--- Excerpted records ---
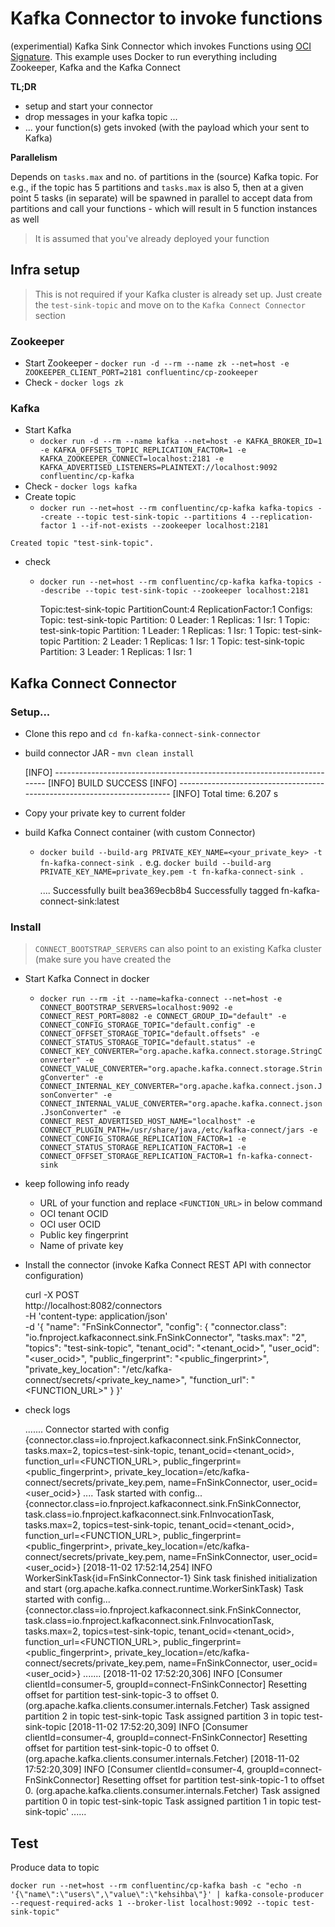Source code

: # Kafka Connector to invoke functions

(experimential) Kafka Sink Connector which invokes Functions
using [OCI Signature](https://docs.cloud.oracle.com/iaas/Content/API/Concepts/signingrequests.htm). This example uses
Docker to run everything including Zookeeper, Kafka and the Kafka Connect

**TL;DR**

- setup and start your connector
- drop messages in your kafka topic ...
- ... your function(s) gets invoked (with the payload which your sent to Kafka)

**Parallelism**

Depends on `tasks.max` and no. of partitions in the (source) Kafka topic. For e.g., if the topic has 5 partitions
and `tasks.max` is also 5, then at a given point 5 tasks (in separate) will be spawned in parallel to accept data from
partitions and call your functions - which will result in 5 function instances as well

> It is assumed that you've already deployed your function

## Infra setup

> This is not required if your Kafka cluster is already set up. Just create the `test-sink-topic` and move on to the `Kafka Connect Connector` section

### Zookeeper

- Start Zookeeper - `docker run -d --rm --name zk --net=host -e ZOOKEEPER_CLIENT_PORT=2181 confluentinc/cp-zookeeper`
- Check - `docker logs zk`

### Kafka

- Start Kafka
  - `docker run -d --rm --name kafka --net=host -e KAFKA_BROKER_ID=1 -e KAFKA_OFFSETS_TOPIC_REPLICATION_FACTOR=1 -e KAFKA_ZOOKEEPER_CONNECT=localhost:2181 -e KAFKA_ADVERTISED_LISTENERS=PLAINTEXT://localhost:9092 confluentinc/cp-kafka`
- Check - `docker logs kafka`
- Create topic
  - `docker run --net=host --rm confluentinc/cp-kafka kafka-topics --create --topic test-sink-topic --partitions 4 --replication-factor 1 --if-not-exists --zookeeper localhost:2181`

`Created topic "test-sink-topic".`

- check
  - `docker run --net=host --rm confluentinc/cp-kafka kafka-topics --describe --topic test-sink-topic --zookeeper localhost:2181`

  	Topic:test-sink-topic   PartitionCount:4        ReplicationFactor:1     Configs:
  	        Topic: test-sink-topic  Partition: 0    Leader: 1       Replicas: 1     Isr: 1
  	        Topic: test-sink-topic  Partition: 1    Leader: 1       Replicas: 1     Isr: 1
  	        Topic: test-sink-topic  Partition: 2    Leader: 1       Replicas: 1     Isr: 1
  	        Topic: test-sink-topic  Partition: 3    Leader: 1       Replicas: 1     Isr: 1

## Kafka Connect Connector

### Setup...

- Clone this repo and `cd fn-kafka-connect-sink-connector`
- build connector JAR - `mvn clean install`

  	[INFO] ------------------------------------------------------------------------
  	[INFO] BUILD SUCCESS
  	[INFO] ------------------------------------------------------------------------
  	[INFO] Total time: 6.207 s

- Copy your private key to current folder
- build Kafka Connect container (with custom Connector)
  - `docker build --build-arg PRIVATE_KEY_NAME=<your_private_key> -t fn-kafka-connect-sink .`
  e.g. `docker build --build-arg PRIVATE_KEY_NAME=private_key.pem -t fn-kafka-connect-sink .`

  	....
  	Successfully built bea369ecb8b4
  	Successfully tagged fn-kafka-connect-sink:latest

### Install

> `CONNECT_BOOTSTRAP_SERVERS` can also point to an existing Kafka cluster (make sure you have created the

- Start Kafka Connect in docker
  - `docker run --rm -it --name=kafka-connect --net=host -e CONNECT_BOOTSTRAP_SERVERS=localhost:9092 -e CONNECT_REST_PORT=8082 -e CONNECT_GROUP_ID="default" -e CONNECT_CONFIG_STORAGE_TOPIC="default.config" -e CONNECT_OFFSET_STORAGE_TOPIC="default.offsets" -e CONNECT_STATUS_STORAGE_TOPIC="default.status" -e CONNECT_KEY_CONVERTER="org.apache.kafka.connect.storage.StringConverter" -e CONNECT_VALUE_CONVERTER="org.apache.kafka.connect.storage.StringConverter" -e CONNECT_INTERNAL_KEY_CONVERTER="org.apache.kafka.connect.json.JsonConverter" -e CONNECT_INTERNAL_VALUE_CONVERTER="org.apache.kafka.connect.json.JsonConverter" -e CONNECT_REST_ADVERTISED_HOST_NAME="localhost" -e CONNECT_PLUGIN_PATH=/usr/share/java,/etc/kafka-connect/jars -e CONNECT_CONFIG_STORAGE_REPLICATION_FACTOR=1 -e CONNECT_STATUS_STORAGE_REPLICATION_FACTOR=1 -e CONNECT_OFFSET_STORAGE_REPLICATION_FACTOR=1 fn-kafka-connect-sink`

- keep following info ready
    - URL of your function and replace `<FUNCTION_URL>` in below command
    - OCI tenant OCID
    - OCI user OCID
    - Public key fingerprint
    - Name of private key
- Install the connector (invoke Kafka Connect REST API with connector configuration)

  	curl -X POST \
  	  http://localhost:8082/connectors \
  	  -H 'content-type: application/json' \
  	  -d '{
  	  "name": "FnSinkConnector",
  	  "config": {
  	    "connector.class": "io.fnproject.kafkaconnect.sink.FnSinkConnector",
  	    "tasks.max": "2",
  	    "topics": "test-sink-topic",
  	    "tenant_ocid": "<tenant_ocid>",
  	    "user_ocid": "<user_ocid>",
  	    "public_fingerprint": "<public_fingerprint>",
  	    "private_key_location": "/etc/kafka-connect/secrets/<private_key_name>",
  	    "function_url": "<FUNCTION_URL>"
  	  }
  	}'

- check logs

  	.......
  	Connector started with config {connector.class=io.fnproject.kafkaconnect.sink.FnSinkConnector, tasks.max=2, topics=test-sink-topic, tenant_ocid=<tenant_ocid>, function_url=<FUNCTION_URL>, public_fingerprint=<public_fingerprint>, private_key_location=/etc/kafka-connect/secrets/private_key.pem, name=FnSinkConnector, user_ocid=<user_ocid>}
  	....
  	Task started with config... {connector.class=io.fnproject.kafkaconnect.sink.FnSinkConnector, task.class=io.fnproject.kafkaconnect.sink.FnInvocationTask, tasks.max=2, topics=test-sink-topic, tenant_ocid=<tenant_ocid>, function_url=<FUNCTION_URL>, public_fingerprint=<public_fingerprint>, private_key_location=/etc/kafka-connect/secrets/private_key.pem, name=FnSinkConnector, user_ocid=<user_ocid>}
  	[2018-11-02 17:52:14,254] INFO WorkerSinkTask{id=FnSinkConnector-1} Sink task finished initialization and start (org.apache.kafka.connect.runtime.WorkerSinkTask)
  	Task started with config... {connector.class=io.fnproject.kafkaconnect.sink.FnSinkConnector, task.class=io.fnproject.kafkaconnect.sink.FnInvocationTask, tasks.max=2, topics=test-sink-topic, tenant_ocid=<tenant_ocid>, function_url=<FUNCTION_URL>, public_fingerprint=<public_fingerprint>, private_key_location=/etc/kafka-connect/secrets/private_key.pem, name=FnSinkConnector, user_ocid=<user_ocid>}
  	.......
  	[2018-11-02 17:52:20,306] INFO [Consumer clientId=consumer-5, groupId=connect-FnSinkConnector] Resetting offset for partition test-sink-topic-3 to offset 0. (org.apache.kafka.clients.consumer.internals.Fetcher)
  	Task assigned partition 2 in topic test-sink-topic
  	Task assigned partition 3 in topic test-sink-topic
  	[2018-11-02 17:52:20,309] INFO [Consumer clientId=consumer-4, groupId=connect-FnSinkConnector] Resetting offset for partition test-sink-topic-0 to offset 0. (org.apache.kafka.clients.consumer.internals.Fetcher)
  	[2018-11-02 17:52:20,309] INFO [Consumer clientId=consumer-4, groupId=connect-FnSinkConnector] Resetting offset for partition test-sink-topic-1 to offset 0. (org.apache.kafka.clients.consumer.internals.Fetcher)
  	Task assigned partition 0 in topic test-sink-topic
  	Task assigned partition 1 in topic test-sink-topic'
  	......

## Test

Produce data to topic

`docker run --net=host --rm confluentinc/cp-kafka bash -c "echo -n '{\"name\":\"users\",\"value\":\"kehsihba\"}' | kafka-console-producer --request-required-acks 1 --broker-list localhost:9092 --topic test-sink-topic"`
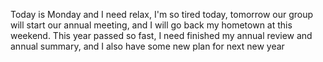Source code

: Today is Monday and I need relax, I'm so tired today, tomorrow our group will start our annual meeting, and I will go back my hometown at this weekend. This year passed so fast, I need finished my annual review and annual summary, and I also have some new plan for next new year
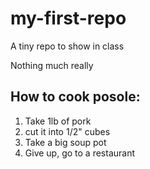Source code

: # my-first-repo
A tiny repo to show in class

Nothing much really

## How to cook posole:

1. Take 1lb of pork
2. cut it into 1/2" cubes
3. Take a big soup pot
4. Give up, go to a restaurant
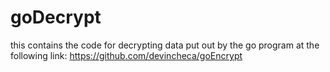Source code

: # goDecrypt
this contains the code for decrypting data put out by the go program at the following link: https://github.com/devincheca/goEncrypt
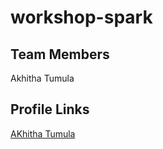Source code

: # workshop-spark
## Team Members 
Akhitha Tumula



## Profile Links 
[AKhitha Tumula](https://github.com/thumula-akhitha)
---
§ **Problem**: Beginning with the line holding "to invoke functions" and ending with the line holding "- drop messages in your kafka topic ...", write out the stretch of material above exactly; add no further lines.

§ **Solution to this problem**:
: # Kafka Connector to invoke functions

(experimential) Kafka Sink Connector which invokes Functions
using [OCI Signature](https://docs.cloud.oracle.com/iaas/Content/API/Concepts/signingrequests.htm). This example uses
Docker to run everything including Zookeeper, Kafka and the Kafka Connect

**TL;DR**

- setup and start your connector
- drop messages in your kafka topic ...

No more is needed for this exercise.